Ausência de descumprimento do regime de competência
A dedução das perdas no recebimento de crédito em período posterior ao que forem preenchidas as condições previstas em lei também não representa uma violação ao regime de competência (questão usualmente suscitada pelas Autoridades Fiscais em lançamentos fiscais desta natureza).
Isso porque, o regime de competência é um regime contábil de apropriação de receitas, custos e despesas.
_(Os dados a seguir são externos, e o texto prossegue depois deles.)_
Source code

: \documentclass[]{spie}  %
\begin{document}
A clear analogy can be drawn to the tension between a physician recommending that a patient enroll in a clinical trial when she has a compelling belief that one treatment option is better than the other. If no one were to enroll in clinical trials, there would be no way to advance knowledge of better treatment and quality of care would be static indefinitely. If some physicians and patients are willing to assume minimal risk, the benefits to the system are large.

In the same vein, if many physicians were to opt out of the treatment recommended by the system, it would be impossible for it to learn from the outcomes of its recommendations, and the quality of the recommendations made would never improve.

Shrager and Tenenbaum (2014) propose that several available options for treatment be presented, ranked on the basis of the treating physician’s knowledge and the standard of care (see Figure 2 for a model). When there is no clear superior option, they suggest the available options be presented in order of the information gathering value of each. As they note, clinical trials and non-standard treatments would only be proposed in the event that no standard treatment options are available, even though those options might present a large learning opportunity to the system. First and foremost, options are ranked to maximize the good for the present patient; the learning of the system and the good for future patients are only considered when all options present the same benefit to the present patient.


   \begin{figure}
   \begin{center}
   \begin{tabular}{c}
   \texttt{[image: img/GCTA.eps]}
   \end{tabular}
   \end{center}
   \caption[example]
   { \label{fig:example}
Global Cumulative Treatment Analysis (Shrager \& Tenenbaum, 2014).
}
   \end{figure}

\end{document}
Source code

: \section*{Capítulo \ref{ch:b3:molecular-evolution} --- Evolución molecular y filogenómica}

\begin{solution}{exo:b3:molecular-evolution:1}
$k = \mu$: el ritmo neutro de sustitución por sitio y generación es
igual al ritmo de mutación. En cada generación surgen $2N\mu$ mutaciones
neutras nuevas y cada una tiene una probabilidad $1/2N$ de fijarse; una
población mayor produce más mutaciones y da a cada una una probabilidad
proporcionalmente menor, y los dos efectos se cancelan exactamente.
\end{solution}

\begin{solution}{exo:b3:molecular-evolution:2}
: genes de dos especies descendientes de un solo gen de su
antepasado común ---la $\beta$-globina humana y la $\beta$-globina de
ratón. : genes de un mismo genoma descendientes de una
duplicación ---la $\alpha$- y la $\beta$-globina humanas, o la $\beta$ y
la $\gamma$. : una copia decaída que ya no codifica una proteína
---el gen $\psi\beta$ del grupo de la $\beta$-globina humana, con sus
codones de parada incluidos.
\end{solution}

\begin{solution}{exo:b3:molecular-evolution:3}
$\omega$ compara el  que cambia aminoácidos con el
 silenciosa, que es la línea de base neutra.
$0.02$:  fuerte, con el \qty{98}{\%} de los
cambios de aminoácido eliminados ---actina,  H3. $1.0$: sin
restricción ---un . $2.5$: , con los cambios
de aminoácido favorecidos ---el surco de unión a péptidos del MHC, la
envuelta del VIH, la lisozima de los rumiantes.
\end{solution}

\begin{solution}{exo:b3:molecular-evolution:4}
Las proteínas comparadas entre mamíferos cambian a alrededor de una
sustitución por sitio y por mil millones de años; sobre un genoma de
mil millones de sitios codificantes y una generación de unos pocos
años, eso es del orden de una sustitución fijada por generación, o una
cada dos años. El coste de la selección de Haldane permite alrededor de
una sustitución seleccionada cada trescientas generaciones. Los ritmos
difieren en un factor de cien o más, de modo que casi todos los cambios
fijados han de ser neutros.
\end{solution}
Por outro lado, o artigo 9º da Lei nº 9.430/96 é uma regra que estabelece ajustes ao lucro líquido (contábil) para fins de apuração do IRPJ e da CSLL. Portanto, tendo em vista que é uma regra fiscal e não contábil, não há que se falar em violação ao regime de competência.
Da mesma maneira, a dedução em período posterior ao que forem preenchidas as condições previstas em lei também não atrai o artigo 285 do Decreto nº 9.580/18 (RIR/18), que dispõe que poderá ser formalizado lançamento fiscal se, em decorrência da inexatidão da escrituração de uma “dedução”, houver uma postergação do pagamento do imposto ou redução indevida do lucro real.
Isso porque, preenchidas as condições do artigo 9º da Lei nº 9.430/96, não haverá que se falar em inexatidão quanto período de escrituração da “dedução” (caput do 285 do RIR/18) e, muito menos, redução indevida do lucro real em razão dessa inexatidão da escrituração (inciso II).
Por fim, em que pese a posição das Autoridades Fiscais, deve-se mencionar que também não existe um dever de reconhecer essas perdas em um período no qual será verificado um efeito fiscal específico, visto que, nas situações em que o legislador quis que o reconhecimento de um ganho ou uma perda gerasse um efeito fiscal específico, ele o fez de forma expressa.
É o que se verifica, por exemplo, com o ganho de avaliação a valor justo não controlado em subconta, para o qual a Lei nº 12.973/14 prevê, expressamente, no artigo 13, §4º, que o reconhecimento “deverá” ser em período no qual esse valor não seja absorvido por prejuízo fiscal corrente.
Assim, podemos concluir que o contribuinte não está obrigado a deduzir as perdas no recebimento de créditos no exato período de apuração em que tiver cumprido as condições previstas no artigo 9º da Lei nº 9.430/96, de modo que a dedução em período posterior não deveria importar em redução indevida do lucro real.